**What you have to do:** What you return should be the lines of the data containing "generic", each in full.

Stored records
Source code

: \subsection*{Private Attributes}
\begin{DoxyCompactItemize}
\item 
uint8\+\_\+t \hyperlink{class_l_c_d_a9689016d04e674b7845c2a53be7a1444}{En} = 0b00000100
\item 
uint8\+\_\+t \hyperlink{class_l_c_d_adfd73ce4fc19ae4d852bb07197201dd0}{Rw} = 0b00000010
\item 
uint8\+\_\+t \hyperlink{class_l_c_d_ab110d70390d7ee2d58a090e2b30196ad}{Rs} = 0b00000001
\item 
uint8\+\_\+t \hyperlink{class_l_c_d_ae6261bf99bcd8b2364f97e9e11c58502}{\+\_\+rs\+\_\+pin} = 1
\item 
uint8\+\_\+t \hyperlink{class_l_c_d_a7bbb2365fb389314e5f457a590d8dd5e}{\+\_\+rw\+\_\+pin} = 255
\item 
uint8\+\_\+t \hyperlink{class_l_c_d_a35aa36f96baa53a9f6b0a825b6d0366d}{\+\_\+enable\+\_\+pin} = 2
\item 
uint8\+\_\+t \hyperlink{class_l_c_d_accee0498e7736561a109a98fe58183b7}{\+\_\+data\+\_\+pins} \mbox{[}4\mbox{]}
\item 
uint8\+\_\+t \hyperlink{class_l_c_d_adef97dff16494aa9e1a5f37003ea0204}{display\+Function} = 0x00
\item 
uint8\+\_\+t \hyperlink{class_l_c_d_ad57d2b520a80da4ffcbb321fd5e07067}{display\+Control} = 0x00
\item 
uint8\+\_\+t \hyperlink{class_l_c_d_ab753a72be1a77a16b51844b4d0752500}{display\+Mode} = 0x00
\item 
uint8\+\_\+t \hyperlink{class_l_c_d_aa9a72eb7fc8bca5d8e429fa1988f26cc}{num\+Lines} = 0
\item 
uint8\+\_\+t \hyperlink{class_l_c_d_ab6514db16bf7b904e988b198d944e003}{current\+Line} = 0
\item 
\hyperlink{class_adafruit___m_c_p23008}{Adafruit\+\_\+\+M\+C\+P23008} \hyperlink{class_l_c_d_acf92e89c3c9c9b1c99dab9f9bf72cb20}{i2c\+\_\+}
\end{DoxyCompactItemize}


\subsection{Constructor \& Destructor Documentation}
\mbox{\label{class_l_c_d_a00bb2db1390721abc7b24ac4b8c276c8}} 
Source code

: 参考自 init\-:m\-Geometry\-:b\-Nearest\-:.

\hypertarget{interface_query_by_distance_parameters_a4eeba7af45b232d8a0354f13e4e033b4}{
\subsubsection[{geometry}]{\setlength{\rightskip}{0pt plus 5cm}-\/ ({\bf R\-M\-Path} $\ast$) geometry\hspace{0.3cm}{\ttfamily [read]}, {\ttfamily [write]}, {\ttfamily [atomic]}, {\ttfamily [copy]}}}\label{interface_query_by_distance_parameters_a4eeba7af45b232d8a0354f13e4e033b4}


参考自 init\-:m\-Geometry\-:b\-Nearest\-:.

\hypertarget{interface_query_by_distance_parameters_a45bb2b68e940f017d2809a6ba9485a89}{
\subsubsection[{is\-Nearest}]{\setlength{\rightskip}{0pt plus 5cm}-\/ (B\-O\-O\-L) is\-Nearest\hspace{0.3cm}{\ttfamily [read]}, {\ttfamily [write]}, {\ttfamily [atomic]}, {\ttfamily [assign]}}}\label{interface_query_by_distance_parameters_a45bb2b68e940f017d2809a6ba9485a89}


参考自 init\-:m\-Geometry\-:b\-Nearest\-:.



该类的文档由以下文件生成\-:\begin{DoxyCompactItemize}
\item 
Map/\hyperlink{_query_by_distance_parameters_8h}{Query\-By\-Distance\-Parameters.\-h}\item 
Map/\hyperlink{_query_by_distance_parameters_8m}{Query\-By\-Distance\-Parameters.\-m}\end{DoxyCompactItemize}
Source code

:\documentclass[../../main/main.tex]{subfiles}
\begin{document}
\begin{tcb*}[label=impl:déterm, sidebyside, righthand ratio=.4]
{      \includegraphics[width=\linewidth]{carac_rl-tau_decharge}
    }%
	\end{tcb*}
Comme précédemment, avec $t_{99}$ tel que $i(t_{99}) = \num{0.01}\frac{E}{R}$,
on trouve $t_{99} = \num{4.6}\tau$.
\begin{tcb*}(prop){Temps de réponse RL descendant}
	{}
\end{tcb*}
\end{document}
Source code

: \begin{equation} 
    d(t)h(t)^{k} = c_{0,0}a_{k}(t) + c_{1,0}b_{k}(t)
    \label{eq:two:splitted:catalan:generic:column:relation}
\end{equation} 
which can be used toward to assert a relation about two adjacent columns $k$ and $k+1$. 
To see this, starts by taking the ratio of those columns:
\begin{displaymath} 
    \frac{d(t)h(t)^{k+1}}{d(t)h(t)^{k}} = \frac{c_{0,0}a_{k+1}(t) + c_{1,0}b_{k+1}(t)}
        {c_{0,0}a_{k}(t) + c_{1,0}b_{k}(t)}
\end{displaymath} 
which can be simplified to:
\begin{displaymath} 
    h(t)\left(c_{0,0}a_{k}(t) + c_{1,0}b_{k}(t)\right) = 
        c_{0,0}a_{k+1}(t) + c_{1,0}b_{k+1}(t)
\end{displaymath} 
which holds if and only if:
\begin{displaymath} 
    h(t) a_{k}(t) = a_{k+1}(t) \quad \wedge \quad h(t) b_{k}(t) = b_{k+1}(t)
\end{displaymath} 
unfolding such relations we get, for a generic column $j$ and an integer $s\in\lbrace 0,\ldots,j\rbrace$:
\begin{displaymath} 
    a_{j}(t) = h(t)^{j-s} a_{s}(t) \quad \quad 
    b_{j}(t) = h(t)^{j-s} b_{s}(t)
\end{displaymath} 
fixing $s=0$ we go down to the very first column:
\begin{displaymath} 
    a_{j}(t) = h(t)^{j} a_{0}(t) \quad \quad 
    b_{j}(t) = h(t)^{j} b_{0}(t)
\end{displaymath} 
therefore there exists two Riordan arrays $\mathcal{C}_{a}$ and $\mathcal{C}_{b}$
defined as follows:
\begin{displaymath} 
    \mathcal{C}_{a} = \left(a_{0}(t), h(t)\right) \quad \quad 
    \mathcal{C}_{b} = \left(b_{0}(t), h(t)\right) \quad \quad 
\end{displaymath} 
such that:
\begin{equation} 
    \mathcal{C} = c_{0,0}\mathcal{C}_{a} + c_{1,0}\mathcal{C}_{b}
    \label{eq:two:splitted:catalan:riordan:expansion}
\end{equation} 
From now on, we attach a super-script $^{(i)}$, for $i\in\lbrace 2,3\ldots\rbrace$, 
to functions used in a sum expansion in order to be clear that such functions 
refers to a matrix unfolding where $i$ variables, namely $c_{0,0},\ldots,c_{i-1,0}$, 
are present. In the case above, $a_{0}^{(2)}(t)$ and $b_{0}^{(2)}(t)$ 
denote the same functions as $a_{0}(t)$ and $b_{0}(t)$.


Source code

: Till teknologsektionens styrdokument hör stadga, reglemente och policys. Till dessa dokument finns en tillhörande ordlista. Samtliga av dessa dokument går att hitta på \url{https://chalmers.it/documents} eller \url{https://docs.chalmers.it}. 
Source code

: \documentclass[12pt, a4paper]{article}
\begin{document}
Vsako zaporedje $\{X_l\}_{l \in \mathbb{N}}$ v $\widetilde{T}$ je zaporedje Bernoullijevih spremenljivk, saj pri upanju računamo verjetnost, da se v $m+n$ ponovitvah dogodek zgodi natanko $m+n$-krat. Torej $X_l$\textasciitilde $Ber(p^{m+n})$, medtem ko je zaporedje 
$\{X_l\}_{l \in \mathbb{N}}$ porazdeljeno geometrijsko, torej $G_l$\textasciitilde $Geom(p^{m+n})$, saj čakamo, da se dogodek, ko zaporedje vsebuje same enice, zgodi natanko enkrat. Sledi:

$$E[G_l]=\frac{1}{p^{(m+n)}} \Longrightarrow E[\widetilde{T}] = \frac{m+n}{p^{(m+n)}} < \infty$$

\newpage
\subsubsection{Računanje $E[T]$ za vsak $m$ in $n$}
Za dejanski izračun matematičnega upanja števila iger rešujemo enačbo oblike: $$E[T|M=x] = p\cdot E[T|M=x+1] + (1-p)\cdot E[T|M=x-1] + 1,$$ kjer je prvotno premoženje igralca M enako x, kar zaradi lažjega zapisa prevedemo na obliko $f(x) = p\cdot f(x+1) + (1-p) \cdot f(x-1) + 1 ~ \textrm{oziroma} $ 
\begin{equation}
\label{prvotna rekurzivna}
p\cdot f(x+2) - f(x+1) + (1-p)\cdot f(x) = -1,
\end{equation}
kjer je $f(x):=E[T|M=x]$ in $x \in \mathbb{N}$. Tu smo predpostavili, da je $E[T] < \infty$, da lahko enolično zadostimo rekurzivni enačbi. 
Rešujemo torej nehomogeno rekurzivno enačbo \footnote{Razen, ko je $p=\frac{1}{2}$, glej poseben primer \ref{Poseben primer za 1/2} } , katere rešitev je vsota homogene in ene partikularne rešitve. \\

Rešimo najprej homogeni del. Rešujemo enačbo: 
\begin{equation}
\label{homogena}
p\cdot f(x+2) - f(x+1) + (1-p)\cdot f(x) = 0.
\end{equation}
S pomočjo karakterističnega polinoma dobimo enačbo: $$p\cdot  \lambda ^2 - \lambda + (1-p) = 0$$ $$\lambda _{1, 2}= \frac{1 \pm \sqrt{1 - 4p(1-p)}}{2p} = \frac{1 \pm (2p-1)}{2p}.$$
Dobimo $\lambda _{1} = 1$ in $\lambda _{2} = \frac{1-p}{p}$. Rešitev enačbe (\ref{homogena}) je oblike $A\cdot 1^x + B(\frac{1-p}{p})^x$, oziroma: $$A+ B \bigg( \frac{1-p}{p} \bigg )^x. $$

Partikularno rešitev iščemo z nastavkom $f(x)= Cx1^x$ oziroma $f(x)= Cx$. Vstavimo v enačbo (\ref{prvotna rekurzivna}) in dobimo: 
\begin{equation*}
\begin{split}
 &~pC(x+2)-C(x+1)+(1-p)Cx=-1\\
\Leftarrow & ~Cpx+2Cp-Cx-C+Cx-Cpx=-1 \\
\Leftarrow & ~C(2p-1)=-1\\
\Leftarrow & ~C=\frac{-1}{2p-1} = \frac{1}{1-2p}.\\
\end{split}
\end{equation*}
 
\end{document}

**Response to the task:**
    \label{eq:two:splitted:catalan:generic:column:relation}
unfolding such relations we get, for a generic column $j$ and an integer $s\in\lbrace 0,\ldots,j\rbrace$:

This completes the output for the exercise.